**Exercise aim**
All lines from the one containing "35 & a & b & c" down to the final line of the entries below: return them exactly.

(Records for processing begins)

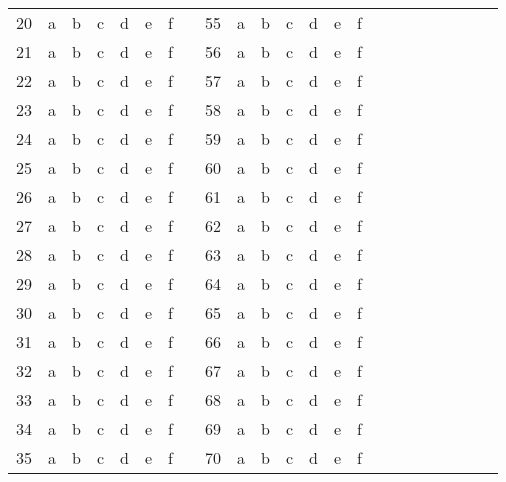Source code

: \documentclass[amsfonts,bezier,leqno,fleqn,12pt,a4paper]{article}
\begin{document}
{{{{\begin{normalsize}
\begin{center}
\begin{tabular}{|c|c c c c c c|c|c|c c c c c c|c|c|c c c c c c|}
20 & a & b & c & d & e & f & & 55& a & b & c & d & e & f\\ \cline{1-7}\cline{9-15}
21 & a & b & c & d & e & f & & 56& a & b & c & d & e & f\\ \cline{1-7}\cline{9-15}
22 & a & b & c & d & e & f & & 57& a & b & c & d & e & f\\ \cline{1-7}\cline{9-15}
23 & a & b & c & d & e & f & & 58& a & b & c & d & e & f\\ \cline{1-7}\cline{9-15}
24 & a & b & c & d & e & f & & 59& a & b & c & d & e & f\\ \cline{1-7}\cline{9-15}
25 & a & b & c & d & e & f & & 60& a & b & c & d & e & f\\ \cline{1-7}\cline{9-15}
26 & a & b & c & d & e & f & & 61& a & b & c & d & e & f\\ \cline{1-7}\cline{9-15}
27 & a & b & c & d & e & f & & 62& a & b & c & d & e & f\\ \cline{1-7}\cline{9-15}
28 & a & b & c & d & e & f & & 63& a & b & c & d & e & f\\ \cline{1-7}\cline{9-15}
29 & a & b & c & d & e & f & & 64& a & b & c & d & e & f\\ \cline{1-7}\cline{9-15}
30 & a & b & c & d & e & f & & 65& a & b & c & d & e & f\\ \cline{1-7}\cline{9-15}
31 & a & b & c & d & e & f & & 66& a & b & c & d & e & f\\ \cline{1-7}\cline{9-15}
32 & a & b & c & d & e & f & & 67& a & b & c & d & e & f\\ \cline{1-7}\cline{9-15}
33 & a & b & c & d & e & f & & 68& a & b & c & d & e & f\\ \cline{1-7}\cline{9-15}
34 & a & b & c & d & e & f & & 69& a & b & c & d & e & f\\ \cline{1-7}\cline{9-15}
35 & a & b & c & d & e & f & & 70& a & b & c & d & e & f\\ \cline{1-7}\cline{9-15}
\end{tabular}\end{center}
\end{normalsize}
\newpage
\renewcommand{\thepage}{\noindent Math 101, Final Exam, Term 162 \hfill \arabic{page} \hfill {\bf \fbox{ANSWER KEY}}}
\begin{normalsize}
\setcounter{page}{1}
\vspace {1cm}



\end{normalsize}}}}}
\end{document}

(Records for processing ends)

**Exercise solution**
35 & a & b & c & d & e & f & & 70& a & b & c & d & e & f\\ \cline{1-7}\cline{9-15}
\end{tabular}\end{center}
\end{normalsize}
\newpage
\renewcommand{\thepage}{\noindent Math 101, Final Exam, Term 162 \hfill \arabic{page} \hfill {\bf \fbox{ANSWER KEY}}}
\begin{normalsize}
\setcounter{page}{1}
\vspace {1cm}



\end{normalsize}}}}}
\end{document}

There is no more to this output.